DATASET RECORDS
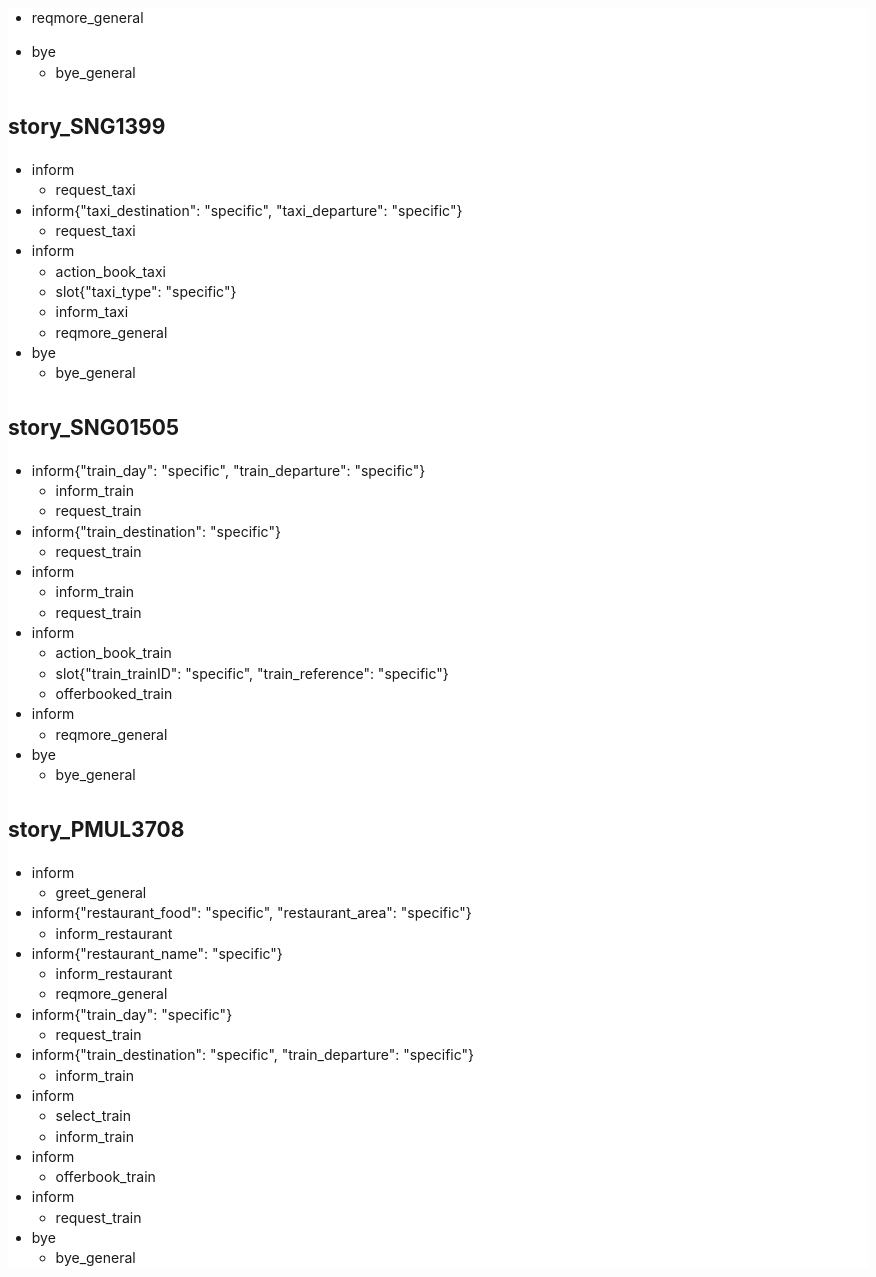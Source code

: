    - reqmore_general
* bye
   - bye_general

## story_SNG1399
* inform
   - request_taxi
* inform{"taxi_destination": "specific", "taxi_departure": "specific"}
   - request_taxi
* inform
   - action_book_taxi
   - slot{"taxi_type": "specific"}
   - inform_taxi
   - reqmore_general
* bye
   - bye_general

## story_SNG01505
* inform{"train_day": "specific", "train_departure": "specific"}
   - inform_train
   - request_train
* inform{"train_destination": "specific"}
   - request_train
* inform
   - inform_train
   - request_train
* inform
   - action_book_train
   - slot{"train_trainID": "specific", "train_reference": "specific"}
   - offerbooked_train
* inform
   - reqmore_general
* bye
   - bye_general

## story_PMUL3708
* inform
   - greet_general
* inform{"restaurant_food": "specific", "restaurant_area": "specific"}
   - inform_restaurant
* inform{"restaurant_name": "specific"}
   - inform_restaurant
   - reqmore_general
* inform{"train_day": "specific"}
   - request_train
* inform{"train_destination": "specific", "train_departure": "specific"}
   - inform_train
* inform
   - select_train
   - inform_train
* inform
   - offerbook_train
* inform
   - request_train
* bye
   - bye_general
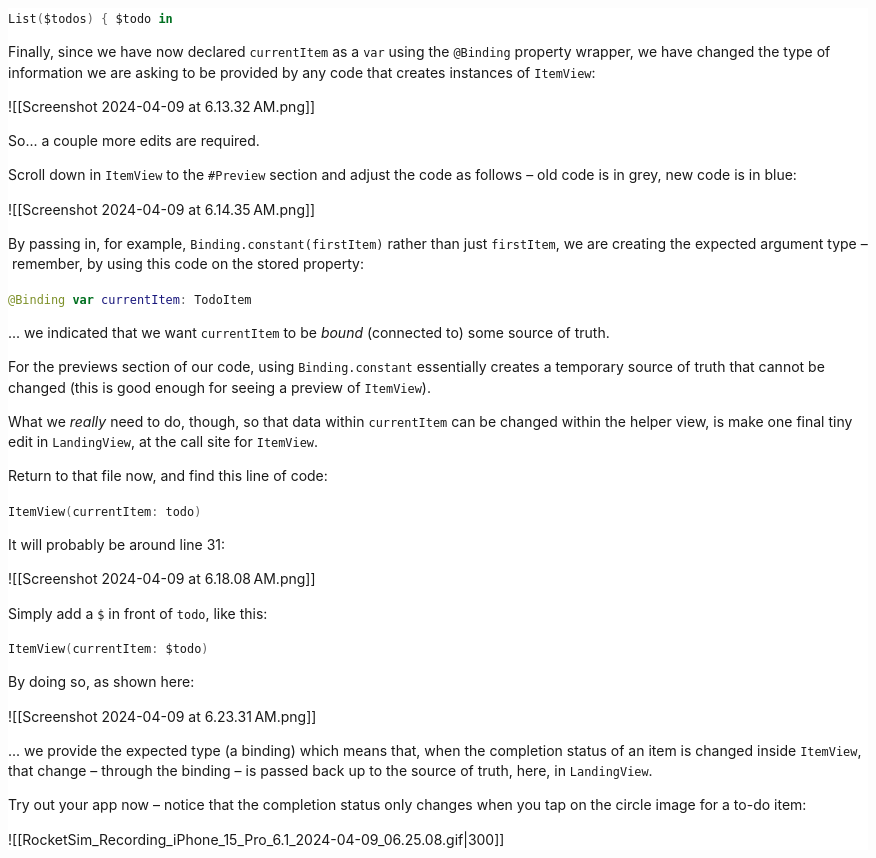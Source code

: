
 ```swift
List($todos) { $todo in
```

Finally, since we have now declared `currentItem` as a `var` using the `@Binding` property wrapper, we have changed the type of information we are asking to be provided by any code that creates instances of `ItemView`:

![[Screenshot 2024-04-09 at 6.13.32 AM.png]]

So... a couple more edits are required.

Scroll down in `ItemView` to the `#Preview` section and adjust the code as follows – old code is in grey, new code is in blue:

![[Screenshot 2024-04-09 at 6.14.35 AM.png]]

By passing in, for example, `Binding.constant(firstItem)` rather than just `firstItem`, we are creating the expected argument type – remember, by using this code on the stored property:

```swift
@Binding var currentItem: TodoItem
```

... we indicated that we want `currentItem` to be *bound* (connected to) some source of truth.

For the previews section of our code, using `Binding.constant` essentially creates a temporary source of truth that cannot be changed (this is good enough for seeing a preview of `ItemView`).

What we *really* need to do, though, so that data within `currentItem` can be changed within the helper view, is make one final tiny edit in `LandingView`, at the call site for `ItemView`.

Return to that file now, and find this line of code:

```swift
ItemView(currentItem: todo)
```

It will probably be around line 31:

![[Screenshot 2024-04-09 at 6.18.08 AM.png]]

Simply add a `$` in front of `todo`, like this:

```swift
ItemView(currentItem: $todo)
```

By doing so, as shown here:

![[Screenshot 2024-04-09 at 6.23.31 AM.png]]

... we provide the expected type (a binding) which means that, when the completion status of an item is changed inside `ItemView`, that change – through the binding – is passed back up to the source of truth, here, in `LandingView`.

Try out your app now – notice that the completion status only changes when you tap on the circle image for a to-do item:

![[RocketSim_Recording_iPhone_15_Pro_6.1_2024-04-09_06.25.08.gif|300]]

GOAL OF THE EXERCISE
From the first line to the last, repeat the records above exactly, leaving out the pictures.

WORKED SOLUTION
Source code

:    - reqmore_general
* bye
   - bye_general

## story_SNG1399
* inform
   - request_taxi
* inform{"taxi_destination": "specific", "taxi_departure": "specific"}
   - request_taxi
* inform
   - action_book_taxi
   - slot{"taxi_type": "specific"}
   - inform_taxi
   - reqmore_general
* bye
   - bye_general

## story_SNG01505
* inform{"train_day": "specific", "train_departure": "specific"}
   - inform_train
   - request_train
* inform{"train_destination": "specific"}
   - request_train
* inform
   - inform_train
   - request_train
* inform
   - action_book_train
   - slot{"train_trainID": "specific", "train_reference": "specific"}
   - offerbooked_train
* inform
   - reqmore_general
* bye
   - bye_general

## story_PMUL3708
* inform
   - greet_general
* inform{"restaurant_food": "specific", "restaurant_area": "specific"}
   - inform_restaurant
* inform{"restaurant_name": "specific"}
   - inform_restaurant
   - reqmore_general
* inform{"train_day": "specific"}
   - request_train
* inform{"train_destination": "specific", "train_departure": "specific"}
   - inform_train
* inform
   - select_train
   - inform_train
* inform
   - offerbook_train
* inform
   - request_train
* bye
   - bye_general
Source code

:
 ```swift
List($todos) { $todo in
```

Finally, since we have now declared `currentItem` as a `var` using the `@Binding` property wrapper, we have changed the type of information we are asking to be provided by any code that creates instances of `ItemView`:

![[Screenshot 2024-04-09 at 6.13.32 AM.png]]

So... a couple more edits are required.

Scroll down in `ItemView` to the `#Preview` section and adjust the code as follows – old code is in grey, new code is in blue:

![[Screenshot 2024-04-09 at 6.14.35 AM.png]]

By passing in, for example, `Binding.constant(firstItem)` rather than just `firstItem`, we are creating the expected argument type – remember, by using this code on the stored property:

```swift
@Binding var currentItem: TodoItem
```

... we indicated that we want `currentItem` to be *bound* (connected to) some source of truth.

For the previews section of our code, using `Binding.constant` essentially creates a temporary source of truth that cannot be changed (this is good enough for seeing a preview of `ItemView`).

What we *really* need to do, though, so that data within `currentItem` can be changed within the helper view, is make one final tiny edit in `LandingView`, at the call site for `ItemView`.

Return to that file now, and find this line of code:

```swift
ItemView(currentItem: todo)
```

It will probably be around line 31:

![[Screenshot 2024-04-09 at 6.18.08 AM.png]]

Simply add a `$` in front of `todo`, like this:

```swift
ItemView(currentItem: $todo)
```

By doing so, as shown here:

![[Screenshot 2024-04-09 at 6.23.31 AM.png]]

... we provide the expected type (a binding) which means that, when the completion status of an item is changed inside `ItemView`, that change – through the binding – is passed back up to the source of truth, here, in `LandingView`.

Try out your app now – notice that the completion status only changes when you tap on the circle image for a to-do item:

![[RocketSim_Recording_iPhone_15_Pro_6.1_2024-04-09_06.25.08.gif|300]]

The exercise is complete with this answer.